L'intervista esclusiva a "Quarto Grado" a Luciano Gallorini: "Su di me tante bugie. Quella sera abbiamo vissuto l'anticamera dell'inferno"
Per la prima volta parla a "Quarto Grado" Luciano Gallorini, l'ex comandante dei carabinieri di Erba, della strage avvenuta l'11 dicembre 2006. Nella casa dove vivevano i Castagna trovarono la morte Raffaella e il figlioletto Youssef, Paola (nonna del piccolo), e la vicina di casa Valeria Cherubini. Per il massacro sono stati condannati all'ergastolo i coniugi Olindo Romano e Rosa Bazzi. I due, dopo aver confessato i delitti in più occasioni, ribadiscono la propria innocenza e puntano alla revisione del processo.
"Io non conosco l'inferno, ma di sicuro, quella sera, abbiamo vissuto l'anticamera dell'inferno.
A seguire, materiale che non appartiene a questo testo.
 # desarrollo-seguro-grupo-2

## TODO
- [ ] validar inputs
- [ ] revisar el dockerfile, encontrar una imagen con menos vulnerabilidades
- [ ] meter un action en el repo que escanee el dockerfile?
Acqua, fuoco, fuliggine, odore di carne umana e di sangue bruciato: solo chi l'ha avuto nel naso può ricordarselo. Io vengo chiamato alle ore 20:00, circa. Mi precipitai sul posto e trovai una situazione veramente apocalittica - racconta Gallorini - Salgo all'interno della palazzina, dove trovo il primo cadavere di una donna. Poi entro all'interno dell'appartamento, dove troviamo un altro cadavere, sempre di un'altra donna, e in un locale-salotto in fondo all'appartamento c'era il bambino sgozzato. Poi si scoprì, immediatamente dopo, che c'era un ulteriore cadavere, quello di Valeria Cherubini".
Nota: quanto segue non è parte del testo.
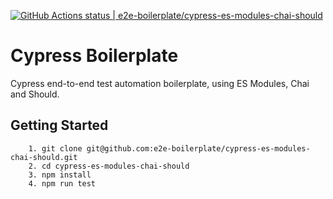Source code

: [![GitHub Actions status | e2e-boilerplate/cypress-es-modules-chai-should](https://github.com/e2e-boilerplate/cypress-es-modules-chai-should/workflows/cypress-es-modules-chai-should/badge.svg)](https://github.com/e2e-boilerplate/cypress-es-modules-chai-should/actions?workflow=cypress-es-modules-chai-should)
    
# Cypress Boilerplate
    
Cypress end-to-end test automation boilerplate, using ES Modules, Chai and Should.
    
## Getting Started
    	1. git clone git@github.com:e2e-boilerplate/cypress-es-modules-chai-should.git
    	2. cd cypress-es-modules-chai-should
    	3. npm install
    	4. npm run test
"Il primo interrogativo, che ci siamo posti, è stato su Azouz Marzouk. Poi controllando il carteggio della stazione accertiamo che i vicini di casa della signora Castagna erano stati al comando di Erba, per delle liti dalle quali erano scaturite lesioni e minacce tra la famiglia dei Castagna e Olindo Romano e Rosa Bazzi. Così dissi al maresciallo Nesti di andare a controllare, di fare un salto a casa, per vedere. Poco dopo il maresciallo mi chiamò e mi disse che c'era una situazione un pochino strana: mi disse che i coniugi avevano aperto dicendogli che stavano dormendo, anche se non era vero. Poi, senza che lui chiedesse niente, gli avevano mostrato uno scontrino di un esercizio pubblico, e poi mi riferì che la signora aveva un dito incerottato. A quel punto, con un collega, decisi di andare nella casa dei due coniugi. Quando sono entrato, il signor Romano aveva sul braccio e su un dito delle ecchimosi" ha proseguito Luciano Gallorini.
Il 20 dicembre 2006 l'ex comandante dei carabinieri di Erba interroga Mario Frigerio. "Abbiamo chiesto di poter parlare con l'unico sopravvissuto, per ricostruire e per capire qualcosa di più. Piangendo, disse che il suo assassino poteva essere Olindo Romano. La cosa scosse un po' tutti e a quel punto abbiamo interrotto il colloquio investigativo, perché non era corretto andare avanti, in quanto la cosa era troppo delicata. Non ho indotto Frigerio a dire il nome di Olindo, che senso avrebbe avuto? Ci ha sorpreso, soprattutto, il pianto".